What you will do >>
Please copy out every line in the entries that includes the word "degree".

──────── Input records

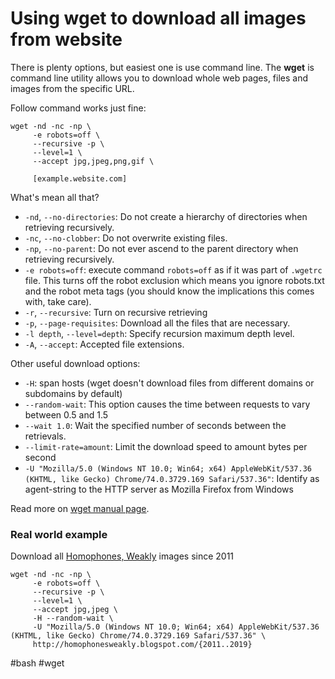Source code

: # Using wget to download all images from website

There is plenty options, but easiest one is use command line. The **wget** is command line utility allows you to download whole web pages, files and images from the specific URL.

Follow command works just fine: 

```shell
wget -nd -nc -np \
     -e robots=off \
     --recursive -p \
     --level=1 \
     --accept jpg,jpeg,png,gif \
     
     [example.website.com]
```

What's mean all that?

* `-nd`, `--no-directories`: Do not create a hierarchy of directories when retrieving recursively.
* `-nc`, `--no-clobber`: Do not overwrite existing files.
* `-np`, `--no-parent`: Do not ever ascend to the parent directory when retrieving recursively.
* `-e robots=off`: execute command `robots=off` as if it was part of
   `.wgetrc` file. This turns off the robot exclusion which means you ignore
   robots.txt and the robot meta tags (you should know the implications this comes with, take care).
* `-r`, `--recursive`: Turn on recursive retrieving
* `-p`, `--page-requisites`: Download all the files that are necessary.
* `-l depth`, `--level=depth`: Specify recursion maximum depth level.
* `-A`, `--accept`: Accepted file extensions.

Other useful download options:

* `-H`: span hosts (wget doesn't download files from different domains or subdomains by default)
* `--random-wait`: This option causes the time between requests to vary between 0.5 and 1.5
* `--wait 1.0`: Wait the specified number of seconds between the retrievals.
* `--limit-rate=amount`: Limit the download speed to amount bytes per second
* `-U "Mozilla/5.0 (Windows NT 10.0; Win64; x64) AppleWebKit/537.36 (KHTML, like Gecko) Chrome/74.0.3729.169 Safari/537.36"`: Identify as agent-string to the HTTP server as Mozilla Firefox from Windows

Read more on [wget manual page](https://www.gnu.org/software/wget/manual/wget.html). 

### Real world example

Download all [Homophones, Weakly](http://homophonesweakly.blogspot.com/) images since 2011

```shell
wget -nd -nc -np \
     -e robots=off \
     --recursive -p \
     --level=1 \
     --accept jpg,jpeg \
     -H --random-wait \
     -U "Mozilla/5.0 (Windows NT 10.0; Win64; x64) AppleWebKit/537.36 (KHTML, like Gecko) Chrome/74.0.3729.169 Safari/537.36" \
     http://homophonesweakly.blogspot.com/{2011..2019}
```

#bash #wget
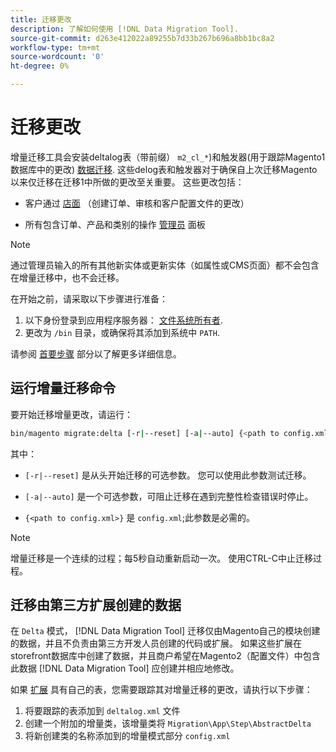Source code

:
 ```yaml
---
title: 迁移更改
description: 了解如何使用 [!DNL Data Migration Tool].
source-git-commit: d263e412022a89255b7d33b267b696a8bb1bc8a2
workflow-type: tm+mt
source-wordcount: '0'
ht-degree: 0%

---
```



# 迁移更改

增量迁移工具会安装deltalog表（带前缀） `m2_cl_*`)和触发器(用于跟踪Magento1数据库中的更改) [数据迁移](data.md). 这些delog表和触发器对于确保自上次迁移Magento以来仅迁移在迁移1中所做的更改至关重要。 这些更改包括：

* 客户通过 [店面](https://glossary.magento.com/storefront) （创建订单、审核和客户配置文件的更改）

* 所有包含订单、产品和类别的操作 [管理员](https://glossary.magento.com/magento-admin) 面板

>[!NOTE]
>
>通过管理员输入的所有其他新实体或更新实体（如属性或CMS页面）都不会包含在增量迁移中，也不会迁移。


在开始之前，请采取以下步骤进行准备：

1. 以下身份登录到应用程序服务器： [文件系统所有者](../../../installation/prerequisites/file-system/overview.md).
1. 更改为 `/bin` 目录，或确保将其添加到系统中 `PATH`.

请参阅 [首要步骤](overview.md#first-steps) 部分以了解更多详细信息。

## 运行增量迁移命令

要开始迁移增量更改，请运行：

```bash
bin/magento migrate:delta [-r|--reset] [-a|--auto] {<path to config.xml>}
```

其中：

* `[-r|--reset]` 是从头开始迁移的可选参数。 您可以使用此参数测试迁移。

* `[-a|--auto]` 是一个可选参数，可阻止迁移在遇到完整性检查错误时停止。

* `{<path to config.xml>}` 是 `config.xml`;此参数是必需的。

>[!NOTE]
>
>增量迁移是一个连续的过程；每5秒自动重新启动一次。 使用CTRL-C中止迁移过程。


## 迁移由第三方扩展创建的数据

在 `Delta` 模式， [!DNL Data Migration Tool] 迁移仅由Magento自己的模块创建的数据，并且不负责由第三方开发人员创建的代码或扩展。 如果这些扩展在storefront数据库中创建了数据，并且商户希望在Magento2（配置文件）中包含此数据 [!DNL Data Migration Tool] 应创建并相应地修改。

如果 [扩展](https://glossary.magento.com/extension) 具有自己的表，您需要跟踪其对增量迁移的更改，请执行以下步骤：

1. 将要跟踪的表添加到 `deltalog.xml` 文件
1. 创建一个附加的增量类，该增量类将 `Migration\App\Step\AbstractDelta`
1. 将新创建类的名称添加到的增量模式部分 `config.xml`
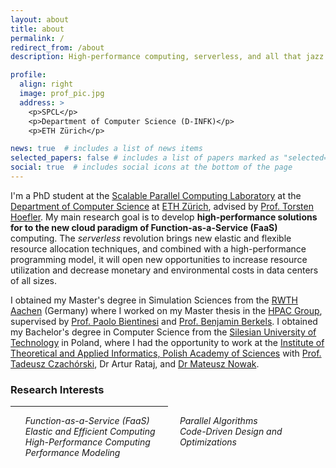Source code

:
 ```yaml
---
layout: about
title: about
permalink: /
redirect_from: /about
description: High-performance computing, serverless, and all that jazz!

profile:
  align: right
  image: prof_pic.jpg
  address: >
    <p>SPCL</p>
    <p>Department of Computer Science (D-INFK)</p>
    <p>ETH Zürich</p>

news: true  # includes a list of news items
selected_papers: false # includes a list of papers marked as "selected={true}"
social: true  # includes social icons at the bottom of the page
---
```


I'm a PhD student at the [Scalable Parallel Computing Laboratory](http://spcl.inf.ethz.ch/)
at the [Department of Computer Science](https://inf.ethz.ch/) at [ETH Zürich](https://ethz.ch),
advised by [Prof. Torsten Hoefler](http://unixer.de/).
My main research goal is to develop **high-performance solutions for
to the new cloud paradigm of Function-as-a-Service (FaaS)** computing.
The _serverless_ revolution brings new elastic and flexible resource allocation techniques,
and combined with a high-performance programming model, it will open new opportunities to increase
resource utilization and decrease monetary and environmental costs in data centers of all sizes.

I obtained my Master's degree in Simulation Sciences from the [RWTH Aachen](https://www.rwth-aachen.de/) (Germany)
where I worked on my Master thesis in the [HPAC Group](https://hpac.cs.umu.se/), supervised by
[Prof. Paolo Bientinesi](https://hpac.cs.umu.se/~pauldj/) and [Prof. Benjamin Berkels](https://www.aices.rwth-aachen.de/en/people/berkels).
I obtained my Bachelor's degree in Computer Science from the
[Silesian University of Technology](https://www.polsl.pl/en/Pages/Welcome.aspx) in Poland,
where I had the opportunity to work at the [Institute of Theoretical and Applied Informatics, Polish Academy of Sciences](https://www.iitis.pl/en)
with [Prof. Tadeusz Czachórski](https://www.iitis.pl/pl/person/tczachorski), Dr Artur Rataj,
and [Dr Mateusz Nowak](https://www.iitis.pl/en/person/mnowak).




### Research Interests
<div id="html" markdown="0">
<hr style="width:50%;text-align:left;margin-left:0">
<ul style="columns:2;list-style-type:none">
    <li> <i>Function-as-a-Service (FaaS)</i></li>
    <li> <i>Elastic and Efficient Computing</i></li>
    <li> <i>High-Performance Computing</i></li>
    <li> <i>Performance Modeling</i></li>
    <li> <i>Parallel Algorithms</i></li>
    <li> <i>Code-Driven Design and Optimizations</i></li>
</ul>

</div>


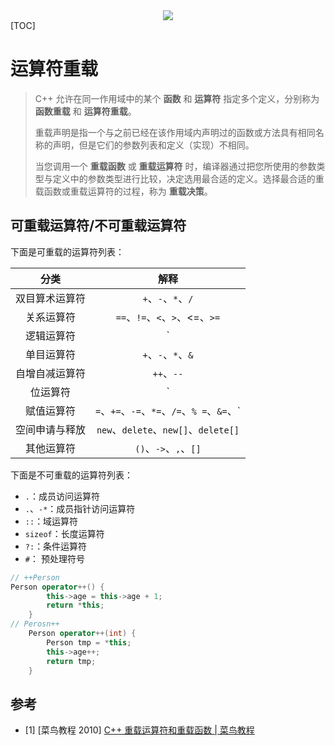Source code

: <center>
<img src="https://user-images.githubusercontent.com/62458905/228889831-9d25aa6b-ac6c-43de-9a77-1812236145bb.png"/>
</center>
[TOC]

# 运算符重载

> C++ 允许在同一作用域中的某个 **函数** 和 **运算符** 指定多个定义，分别称为 **函数重载** 和 **运算符重载**。
>
> 重载声明是指一个与之前已经在该作用域内声明过的函数或方法具有相同名称的声明，但是它们的参数列表和定义（实现）不相同。
>
> 当您调用一个 **重载函数** 或 **重载运算符** 时，编译器通过把您所使用的参数类型与定义中的参数类型进行比较，决定选用最合适的定义。选择最合适的重载函数或重载运算符的过程，称为 **重载决策**。

## 可重载运算符/不可重载运算符

下面是可重载的运算符列表：

|      分类      |                    解释                     |
| :------------: | :-----------------------------------------: |
| 双目算术运算符 |             `+`、`-`、`*`、`/`              |
|   关系运算符   |       `==`、`!=`、`<`、`>`、<=、`>=`        |
|   逻辑运算符   |                      `|| `、`&&`、`!` |
|   单目运算符   |             `+`、`-`、`*`、`&`              |
| 自增自减运算符 |                 `++`、`--`                  |
|    位运算符    |  `|`、`&`、`~`、`^`、`<<`、`>>` |
|   赋值运算符   | `=`、`+=`、`-=`、`*=`、`/=`、`% =`、`&=`、`|=`、`^=`、`<<=`、`>>=`       |
| 空间申请与释放 |    `new`、`delete`、`new[]`、`delete[]`     |
|   其他运算符   |            `()`、`->`、`,`、`[]`            |

下面是不可重载的运算符列表：

-   `.`：成员访问运算符
-   `.`、`-*`：成员指针访问运算符
-   `::`：域运算符
-   `sizeof`：长度运算符
-   `?:`：条件运算符
-   `#`： 预处理符号

```cpp
// ++Person
Person operator++() {
        this->age = this->age + 1;
        return *this;
    }
// Perosn++
    Person operator++(int) {
        Person tmp = *this;
        this->age++;
        return tmp;
    }
```



## 参考

-   [1] [菜鸟教程 2010] [C++ 重载运算符和重载函数 | 菜鸟教程](https://www.runoob.com/cplusplus/cpp-overloading.html)
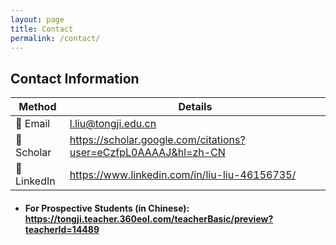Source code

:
 ```yaml
---
layout: page
title: Contact
permalink: /contact/
---
```

## Contact Information

| Method      | Details |
|-------------|---------|
| 📧 Email    | l.liu@tongji.edu.cn|
| 📝 Scholar  | https://scholar.google.com/citations?user=eCzfpL0AAAAJ&hl=zh-CN |
| 💼 LinkedIn | https://www.linkedin.com/in/liu-liu-46156735/|

- #### For Prospective Students (in Chinese): <https://tongji.teacher.360eol.com/teacherBasic/preview?teacherId=14489>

────────────────

Answer to the exercise >>
ht-degree: 0%
I obtained my Master's degree in Simulation Sciences from the [RWTH Aachen](https://www.rwth-aachen.de/) (Germany)
I obtained my Bachelor's degree in Computer Science from the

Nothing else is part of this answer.